Rasmus Hojlund looks to be a fantastic prospect and could be one of Ten Hag’s rare successes in the transfer market. One caveat though is that United ended up paying €75 million for a player who Atalanta started the summer saying they would not accept less than €45 million for. Success rating: 8/10.

Jonny Evans looked to just be joining in training for a few weeks but the chaotic transfer window and multiple injuries saw him secure a longer term contract. He even started to nail down a starting XI berth until sustaining the injury against Copenhagen that looks to have cruelly robbed him of continuity. Success rating: 6/10.

Sergio Reguilon’s loan was on paper not the worst idea in the world, but you have to ask yourself why Spurs were so happy to let him go to a rival without even a loan fee. Injury proneness and inconsistency have limited his minutes despite two left back injuries and it still beggars belief as to why United simply did not recall Alvaro Fernandez from his loan at Granada. Success rating: 3/10.

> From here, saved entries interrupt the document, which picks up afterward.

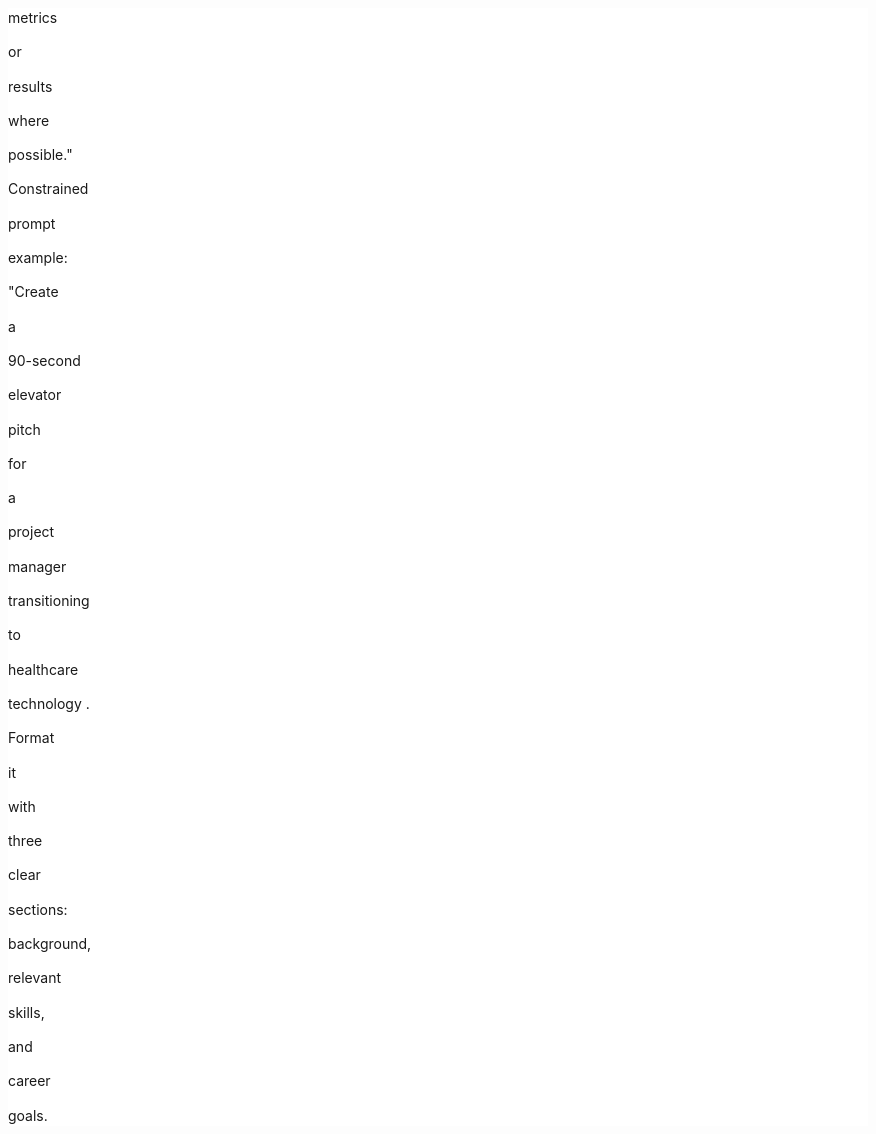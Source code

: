 metrics
 
or
 
results
 
where
 
possible."
 
Constrained
 
prompt
 
example:
 
"Create
 
a
 
90-second
 
elevator
 
pitch
 
for
 
a
 
project
 
manager
 
transitioning
 
to
 
healthcare
 
technology .
 
Format
 
it
 
with
 
three
 
clear
 
sections:
 
background,
 
relevant
 
skills,
 
and
 
career
 
goals.
 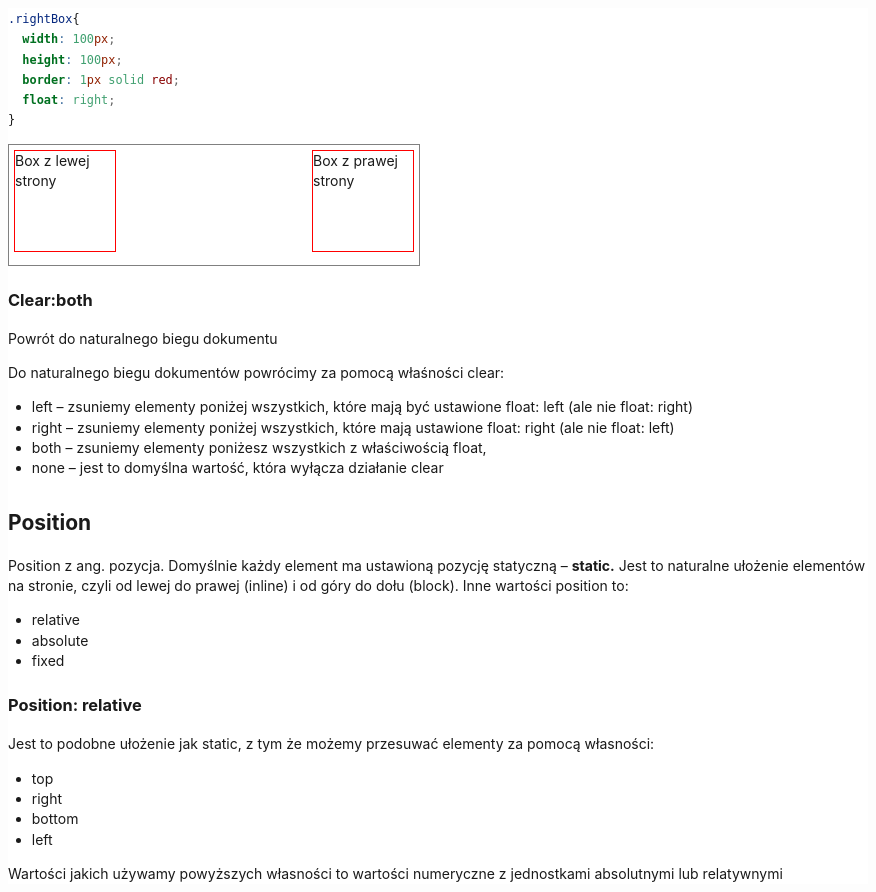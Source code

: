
 ```CSS
.rightBox{
  width: 100px;
  height: 100px;
  border: 1px solid red;
  float: right;
}
```
<div style="width:400px;border:1px solid grey;padding:5px;height:110px">
  <div style="float:left;width:100px;height:100px;border:1px solid red">
    Box z lewej strony
  </div>
  <div style="float:right;width:100px;height:100px;border:1px solid red">
    Box z prawej strony
  </div>
</div>

### Clear:both

Powrót do naturalnego biegu dokumentu

Do naturalnego biegu dokumentów powrócimy za pomocą właśności clear:
* left – zsuniemy elementy poniżej wszystkich, które mają być ustawione float: left (ale nie float: right)
* right – zsuniemy elementy poniżej wszystkich,
które mają ustawione float: right (ale nie float: left)
* both – zsuniemy elementy poniżesz wszystkich
z właściwością float,
* none – jest to domyślna wartość, która wyłącza działanie clear


## Position

Position z ang. pozycja.
Domyślnie każdy element ma ustawioną pozycję statyczną – **static.**
Jest to naturalne ułożenie elementów na stronie, czyli od lewej do prawej (inline) i od góry do dołu (block).
Inne wartości position to:
* relative
* absolute
* fixed

### Position: relative

Jest to podobne ułożenie jak static, z tym że możemy przesuwać elementy za pomocą
własności:
* top
* right
* bottom
* left

Wartości jakich używamy powyższych własności to wartości numeryczne z jednostkami absolutnymi lub relatywnymi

Sofyan Amrabat’s loan did not come cheap nor easily. A late arrival on deadline day, missing the start of the season, Amrabat required a €10 million loan fee when he would have been just €24m to buy. A real Ten Hag “must have”, frankly, so far, he has not been worth that amount. Yet to find his feet in the Premier League and even looking overawed in Europe against the likes of Copenhagen, the Moroccan has been a major disappointment. Success rating: 1/10.

Altay Bayindir completes the list and we can’t pass judgement on him as he has not yet played a competitive match for United. Success rating: n/a.

Total score 54/150: 36% success rate.

Whether the blame is placed at the club’s door or that of Ten Hag, at a 36% success rate, the overall transfer policy must be deemed a failure. And it did not come cheap, either; €448 million has been spent on this group of players in loan and transfer fees alone (source: transfermarkt.com).

Some have questioned whether many of these stars have improved United. Is Onana an upgrade on David de Gea? Is Amrabat an upgrade on Fred? Overall, has Casemiro been an improvement on Matic? Will Bayindir be an upgrade on Henderson? Is Malacia better than Fernandez and is Reguilon better than Alex Telles? Have United replaced the likes of Juan Mata, Paul Pogba and Mason Greenwood with anyone at all?

Too many workmanlike, work-in-progress, past their best or simply free-and-available signings. Arguably Jadon Sancho was the last really big name that United signed (and look how that turned out). Looking toward January, the kind of targets linked with United include OGC Nice’s Jean-Clair Todibo, FC Porto’s Mehdi Taremi and Spurs’ Pierre-Emile Hojbjerg. These are hardly names to get fans queueing up for debut match tickets.

Whatever your personal opinion on the likes of Pogba, Sancho, Harry Maguire, Bruno Fernandes or even Romelu Lukaku, they were top signings at the time, probably considered in the world’s top 10 players in their position. Now, with the possible exception of Onana, United’s recruits are nowhere near that level.

Whilst it is a good thing that United move away from the sort of big name, marquee signings that used to get former executive vice chairman Ed Woodward’s juices flowing, like Radamel Falcao, Angel di Maria and Cristiano (the second time), it is not a good thing if United pay way over the top for players who do not raise the bar on what went before.

Just as the stadium has sunk from one of the finest in the world to one struggling for Premier League mediocrity, so has the squad. A radical shift in approach is needed. Urgently.